English playwright (1941–2020)

Mary Josephine O'Malley (19 March 1941 - 19 September 2020) was an English playwright of Irish-Lithuanian descent.

==Early career==
In the 1960s Mary O'Malley studied drama at the City Literary Institute, and "Improvisation and Playmaking" with Dorothea Alexander. In the mid-1970s, while working in fringe theatre, she joined The Writers' Workshop run by Howard Brenton at the Royal Court Theatre. Early experimental work for theatre in the early 1970s included A 'Nevolent Society, a lunchtime production at the Open Space Theatre, Tottenham Court Road, Superscum and Oh if Ever a Man Suffered, lunchtime productions at the Soho Theatre, the latter play transferring to Hampstead Theatre for a short run as a late night production. Plays for television in the early to mid-1970s included two short plays by writers new to television, Percy and Kenneth and Shall I See You Now for the BBC in Birmingham, produced by Tara Prem.

==Later career==
In 1975, The Royal Court commissioned O'Malley to write a play, which became Once a Catholic. The play, directed by Mike Ockrent, opened at the Royal Court in 1977 and later transferred to Wyndham's Theatre, where it ran for over two years. In 1977 the play won awards from The Evening Standard and Plays & Players, and in 1978 O'Malley was the first winner of the Susan Smith Blackburn Prize for women playwrights.

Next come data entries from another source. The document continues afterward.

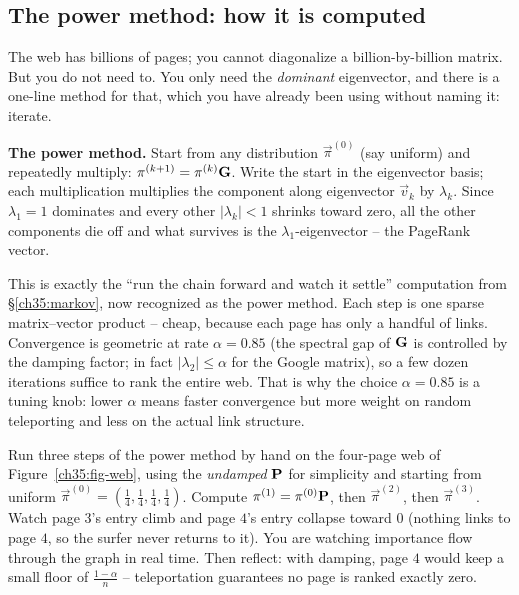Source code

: \subsection{The power method: how it is computed}

The web has billions of pages; you cannot diagonalize a billion-by-billion matrix. But you
do not need to. You only need the \emph{dominant} eigenvector, and there is a one-line
method for that, which you have already been using without naming it: iterate.

\begin{intuitionbox}
\textbf{The power method.} Start from any distribution $\vec\pi^{(0)}$ (say uniform) and
repeatedly multiply: $\mathbf{\pi}^{(k+1)} = \mathbf{\pi}^{(k)}\mathbf{G}$. Write the start in the
eigenvector basis; each multiplication multiplies the component along eigenvector
$\vec{v}_k$ by $\lambda_k$. Since $\lambda_1 = 1$ dominates and every other $|\lambda_k| < 1$
shrinks toward zero, all the other components die off and what survives is the
$\lambda_1$-eigenvector -- the PageRank vector.
\end{intuitionbox}

This is exactly the ``run the chain forward and watch it settle'' computation from
\S\ref{ch35:markov}, now recognized as the power method. Each step is one sparse
matrix--vector product -- cheap, because each page has only a handful of links. Convergence
is geometric at rate $\alpha = 0.85$ (the spectral gap of $\mathbf{G}$ is controlled by the
damping factor; in fact $|\lambda_2| \le \alpha$ for the Google matrix), so a few dozen
iterations suffice to rank the entire web. That is why the choice $\alpha = 0.85$ is a
tuning knob: lower $\alpha$ means faster convergence but more weight on random teleporting
and less on the actual link structure.

\begin{labbox}
Run three steps of the power method by hand on the four-page web of
Figure~\ref{ch35:fig-web}, using the \emph{undamped} $\mathbf{P}$ for simplicity and starting
from uniform $\vec\pi^{(0)} = (\tfrac14,\tfrac14,\tfrac14,\tfrac14)$. Compute
$\mathbf{\pi}^{(1)} = \mathbf{\pi}^{(0)}\mathbf{P}$, then $\vec\pi^{(2)}$, then $\vec\pi^{(3)}$. Watch
page $3$'s entry climb and page $4$'s entry collapse toward $0$ (nothing links to page $4$,
so the surfer never returns to it). You are watching importance flow through the graph in
real time. Then reflect: with damping, page $4$ would keep a small floor of
$\tfrac{1-\alpha}{n}$ -- teleportation guarantees no page is ranked exactly zero.
\end{labbox}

Once a Catholic has been performed on tours and at regional theatres in Britain, including the Lyric Theatre, Belfast. In 1979 a production directed by Mike Ockrent was taken on a short tour of theatres in the US before opening at the Helen Hayes Theatre in New York, where it closed after six performances. In 1987 the play was produced in Los Angeles at The Celtic Arts Centre (An Claidheamh Soluis) in North Hollywood, from which the author received the Hollywood Drama-Logue Critics Award for "outstanding achievement in theatre"; it was directed by Joe Praml from which the director received the Hollywood Drama-Logue Critics Award for Direction; Morgan Walsh and David Farjeon received the Award for Acting. There have been productions in Australia, New Zealand, Ireland, Germany, and Belgium, and in 1991 in Opole, Poland, at the Jan Kochanowski Theatre.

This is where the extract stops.